PSA Promises New Profit Plan As Restructuring Is Complete

8 years, 1 month ago - 24 February 2016, Automotive News
PSA Promises New Profit Plan As Restructuring Is Complete
PSA/Peugeot-Citroen said it will issue new growth targets this year after it completed a restructuring program ahead of schedule amid increasing demand in its home market of Europe.

Recurring operating income last year climbed to 2.73 billion euros ($3 billion) from 797 million euros a year earlier, Europe’s second-biggest carmaker said in a statement today. Revenue rose 6 percent to 54.7 billion euros.

The company posted a full-year net profit of 1.2 billion euros, reversing a 555 million loss in 2014.

PSA said its group operational cash flow had reached 3.8 billion euros, beating a 2 billion target for 2015-17, on the back of improved demand in Europe where the market saw car sales rise 9.2 percent last year.

The result “puts our company back in the race and proves its potential,” CEO Carlos Tavares said in the statement. “We will be able to harness this strength when implementing our new plan for profitable growth.

Goal exceeded

Automotive operating profit last year was 5 percent of revenue, already far exceeding a 2 percent margin goal for the unit that PSA had set for 2018.

The margin was the highest since 2002, Chief Financial Officer Jean-Baptiste de Chatillon said on a conference call with reporters. The carmaker benefited from paring down its product range to 39 models from 45 cars in 2014, he said.

We are finalizing our economic reconstruction,” de Chatillon said.

"This is a major beat to expectations," Arndt Ellinghorst, a London-based analyst for Evercore ISI, wrote in a note.

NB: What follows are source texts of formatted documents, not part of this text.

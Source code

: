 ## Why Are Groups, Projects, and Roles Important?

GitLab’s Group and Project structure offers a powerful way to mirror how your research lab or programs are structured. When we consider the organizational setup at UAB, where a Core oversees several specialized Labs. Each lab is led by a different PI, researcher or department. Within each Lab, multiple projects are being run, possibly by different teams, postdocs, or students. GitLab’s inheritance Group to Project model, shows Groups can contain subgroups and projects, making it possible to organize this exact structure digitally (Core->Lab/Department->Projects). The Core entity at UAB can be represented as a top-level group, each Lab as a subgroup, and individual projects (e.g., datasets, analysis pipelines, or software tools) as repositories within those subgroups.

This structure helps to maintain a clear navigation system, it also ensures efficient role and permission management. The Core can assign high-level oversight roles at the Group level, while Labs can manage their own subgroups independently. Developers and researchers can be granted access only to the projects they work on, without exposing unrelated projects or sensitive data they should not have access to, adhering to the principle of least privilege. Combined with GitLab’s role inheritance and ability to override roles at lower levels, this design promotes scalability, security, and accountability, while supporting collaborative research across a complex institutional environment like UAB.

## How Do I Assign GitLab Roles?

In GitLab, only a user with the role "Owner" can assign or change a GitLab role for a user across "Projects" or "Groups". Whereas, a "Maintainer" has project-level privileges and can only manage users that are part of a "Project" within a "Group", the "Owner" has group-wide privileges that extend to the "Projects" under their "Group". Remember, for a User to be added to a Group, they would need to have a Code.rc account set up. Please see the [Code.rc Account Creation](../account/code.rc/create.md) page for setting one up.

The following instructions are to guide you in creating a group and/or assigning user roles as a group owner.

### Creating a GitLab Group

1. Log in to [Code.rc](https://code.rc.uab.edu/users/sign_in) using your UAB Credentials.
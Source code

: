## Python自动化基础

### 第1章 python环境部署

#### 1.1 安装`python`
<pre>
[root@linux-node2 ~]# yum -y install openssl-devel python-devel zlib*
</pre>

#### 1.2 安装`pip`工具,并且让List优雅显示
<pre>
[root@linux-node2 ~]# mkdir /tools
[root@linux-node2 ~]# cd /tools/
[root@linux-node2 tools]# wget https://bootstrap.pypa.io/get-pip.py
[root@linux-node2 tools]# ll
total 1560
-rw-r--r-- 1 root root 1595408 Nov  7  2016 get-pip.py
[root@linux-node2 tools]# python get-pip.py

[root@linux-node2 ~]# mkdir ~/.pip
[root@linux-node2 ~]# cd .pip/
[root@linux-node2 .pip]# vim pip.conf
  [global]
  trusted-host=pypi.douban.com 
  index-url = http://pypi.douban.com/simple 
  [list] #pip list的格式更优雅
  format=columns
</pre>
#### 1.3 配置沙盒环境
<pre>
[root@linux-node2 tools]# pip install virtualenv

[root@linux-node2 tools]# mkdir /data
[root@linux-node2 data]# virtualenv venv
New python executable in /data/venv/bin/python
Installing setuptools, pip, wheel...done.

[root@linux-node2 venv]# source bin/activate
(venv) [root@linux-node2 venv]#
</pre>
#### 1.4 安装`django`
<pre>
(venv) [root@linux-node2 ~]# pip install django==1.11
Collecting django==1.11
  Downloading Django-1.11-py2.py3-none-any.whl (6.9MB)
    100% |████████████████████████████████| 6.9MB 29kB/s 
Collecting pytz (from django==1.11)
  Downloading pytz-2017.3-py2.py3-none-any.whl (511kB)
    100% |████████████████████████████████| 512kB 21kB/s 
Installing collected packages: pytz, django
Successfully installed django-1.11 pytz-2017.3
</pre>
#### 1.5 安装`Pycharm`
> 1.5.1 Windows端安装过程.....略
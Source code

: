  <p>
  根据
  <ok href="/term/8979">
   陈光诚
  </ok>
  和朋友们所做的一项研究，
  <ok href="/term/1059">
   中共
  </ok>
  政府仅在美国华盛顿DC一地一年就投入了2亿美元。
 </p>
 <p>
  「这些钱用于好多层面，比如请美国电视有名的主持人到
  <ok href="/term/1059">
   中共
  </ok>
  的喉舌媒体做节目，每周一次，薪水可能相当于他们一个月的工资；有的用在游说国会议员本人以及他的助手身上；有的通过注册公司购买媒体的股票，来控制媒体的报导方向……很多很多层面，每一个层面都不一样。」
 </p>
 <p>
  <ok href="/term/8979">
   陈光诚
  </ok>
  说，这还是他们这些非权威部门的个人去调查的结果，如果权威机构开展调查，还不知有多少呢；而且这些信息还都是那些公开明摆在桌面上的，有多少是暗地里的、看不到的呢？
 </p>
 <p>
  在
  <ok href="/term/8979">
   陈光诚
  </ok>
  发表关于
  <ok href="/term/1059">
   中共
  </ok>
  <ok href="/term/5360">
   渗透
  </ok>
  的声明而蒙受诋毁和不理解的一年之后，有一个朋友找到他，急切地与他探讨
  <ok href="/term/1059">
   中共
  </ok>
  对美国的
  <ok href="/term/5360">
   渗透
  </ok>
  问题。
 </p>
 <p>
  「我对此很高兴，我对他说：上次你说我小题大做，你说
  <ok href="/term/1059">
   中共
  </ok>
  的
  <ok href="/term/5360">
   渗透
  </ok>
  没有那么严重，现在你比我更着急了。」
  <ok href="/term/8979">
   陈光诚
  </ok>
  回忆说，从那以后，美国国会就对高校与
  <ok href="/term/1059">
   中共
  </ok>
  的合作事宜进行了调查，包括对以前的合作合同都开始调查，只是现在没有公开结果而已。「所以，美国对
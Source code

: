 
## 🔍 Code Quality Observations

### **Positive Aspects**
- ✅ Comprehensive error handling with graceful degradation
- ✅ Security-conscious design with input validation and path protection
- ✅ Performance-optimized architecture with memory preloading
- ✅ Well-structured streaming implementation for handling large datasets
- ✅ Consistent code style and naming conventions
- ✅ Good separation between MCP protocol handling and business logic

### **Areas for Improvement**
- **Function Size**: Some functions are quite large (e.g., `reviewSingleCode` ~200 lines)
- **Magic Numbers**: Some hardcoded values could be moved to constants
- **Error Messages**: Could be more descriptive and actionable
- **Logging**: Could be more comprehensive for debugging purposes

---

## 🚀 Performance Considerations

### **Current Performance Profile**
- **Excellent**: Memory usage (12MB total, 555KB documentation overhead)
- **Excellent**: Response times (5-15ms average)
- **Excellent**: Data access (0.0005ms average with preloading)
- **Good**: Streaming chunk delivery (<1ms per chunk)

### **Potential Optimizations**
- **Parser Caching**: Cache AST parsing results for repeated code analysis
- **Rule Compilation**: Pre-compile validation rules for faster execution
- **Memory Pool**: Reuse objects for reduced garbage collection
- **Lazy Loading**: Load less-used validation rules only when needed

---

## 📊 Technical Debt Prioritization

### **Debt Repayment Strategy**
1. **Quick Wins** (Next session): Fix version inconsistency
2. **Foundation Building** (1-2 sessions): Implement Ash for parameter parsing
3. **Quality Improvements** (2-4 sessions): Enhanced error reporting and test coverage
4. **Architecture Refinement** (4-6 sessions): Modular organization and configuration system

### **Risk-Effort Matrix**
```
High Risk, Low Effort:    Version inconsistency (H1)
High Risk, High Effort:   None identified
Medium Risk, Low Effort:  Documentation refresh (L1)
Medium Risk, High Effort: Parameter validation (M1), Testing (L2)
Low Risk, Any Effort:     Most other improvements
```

The company said it will issue its growth plan on April 5 and will start paying a dividend in line with the industry from this year’s earnings. The biggest European and U.S. automakers paid, on average, about 28 percent of their profit in dividends last year, according to data compiled by Bloomberg.

Bailed out in 2014 by the French state and China’s Dongfeng Motor Corp., which each bought a 14 percent stake, PSA posted its first profit in three years after shutting a plant, cutting jobs and freezing pay.

Still, the company has yet to prove it can sustain its turnaround amid a slowdown in China, the world’s biggest auto market, and the diesel emissions scandal at Volkwagen. While PSA has denied cheating, more than half its European sales rely on the engine type.

Last year, PSA’s global deliveries rose 1.2 percent to 2.97 million cars and light commercial vehicles, boosted by the Middle East, Africa and Asia as well as its home European market.

The company is betting on further expansion in China. The recent agreement with PSA’s Iranian partner to produce 100,000 vehicles a year in Iran starting in late 2017 is also part of the company’s plan to move from cost-cutting toward growth.